HIV = human immunodeficiency virus. VA = Veterans Affairs.

Admitting Diagnosis

We obtained principal and secondary International Classification of Diseases, 9th Revision (ICD-9), diagnoses codes assigned to the hospitalization. VA data also included a separate principal MICU diagnosis that was the same as the principal hospital diagnosis for 90% of VA admissions. Principal MICU diagnosis was not available for Medicare admissions. For the purposes of this article, the term MICU admission diagnosis is used interchangeably with principal hospital diagnosis. Principal diagnoses were grouped into the following mutually exclusive categories: respiratory, cardiovascular (primary cardiac diagnoses only), infection including sepsis and shock (ISS), gastrointestinal/liver, neurologic (including cerebrovascular diagnoses), endocrine, cancer, renal, and other (see Supplemental Table 2 for ICD-9 codes used for disease categories, Supplemental Digital Content 1, http://links.lww.com/CCM/A607). We found that HIV+ often had a principal diagnosis of simply HIV. Based on secondary diagnoses, we assigned HIV+ with respiratory failure (including Pneumocystis jiroveci pneumonia [PCP]) to respiratory diseases and those with sepsis to ISS. Opportunistic infections (OIs) as defined by Centers for Disease Control (39) were tabulated from principal and secondary diagnoses. ICD-9 procedure codes for mechanical ventilation were obtained from VA and Medicare data.

VACS Risk Index

The VACS Risk Index was calculated only in patients admitted to VA MICUs because the laboratory values needed to calculate the index were not available in the Medicare data. The VACS Index is a composite of age, CD4 cell count, HIV RNA, hemoglobin, eGFR estimated from serum creatinine, hepatitis C infection (ICD-9 code or serum laboratory antibody positive, respectively), and FIB-4 (a measure of liver cirrhosis that includes age, AST, ALT, and platelet count; Supplemental Table 1, Supplemental Digital Content 1, http://links.lww.com/CCM/A607) (11, 34). Components of the VACS Index were categorized and assigned point values via a previously established system and summed to calculate a score (34, 35). Lab values obtained the day before, day of, or day after MICU admission were considered. The worst value for each lab in this interval was chosen, consistent with other ICU scoring systems (29, 30).

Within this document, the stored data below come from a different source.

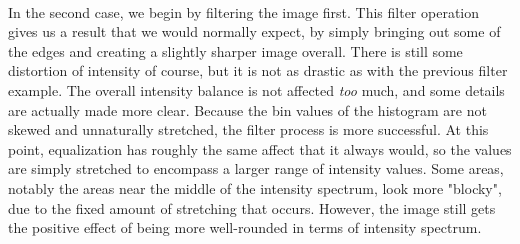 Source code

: \documentclass[11pt]{article}
\begin{document}
\\
In the second case, we begin by filtering the image first. This filter operation gives us a result that we would normally expect, by simply bringing out some of the edges and creating a slightly sharper image overall. There is still some distortion of intensity of course, but it is not as drastic as with the previous filter example. The overall intensity balance is not affected \textit{too} much, and some details are actually made more clear. Because the bin values of the histogram are not skewed and unnaturally stretched, the filter process is more successful. At this point, equalization has roughly the same affect that it always would, so the values are simply stretched to encompass a larger range of intensity values. Some areas, notably the areas near the middle of the intensity spectrum, look more "blocky", due to the fixed amount of stretching that occurs. However, the image still gets the positive effect of being more well-rounded in terms of intensity spectrum.
\end{document}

Complete labs were available for 92% of HIV+ and 80% of uninfected patients.

Other Covariates

Comorbidities occurring up to 30 days prior to hospitalization were identified by at least one inpatient or two outpatient ICD-9 codes for the condition. This approach has been shown to improve the specificity of these codes (38). Patients were classified as having a history of pneumonia if they had one or more episode of prior pneumonia without restricting the definition to recurrent pneumonia within 12 months. Combination ART use, defined as receiving at least three antiretroviral medications for greater than 30 days within the 90 days prior to hospitalization, was determined from VA pharmacy databases. We chose a 90-day window because 90-day supplies of medications are frequently provided. This assured that HIV+ on ART should have received at least one refill within the 90 days prior to admission.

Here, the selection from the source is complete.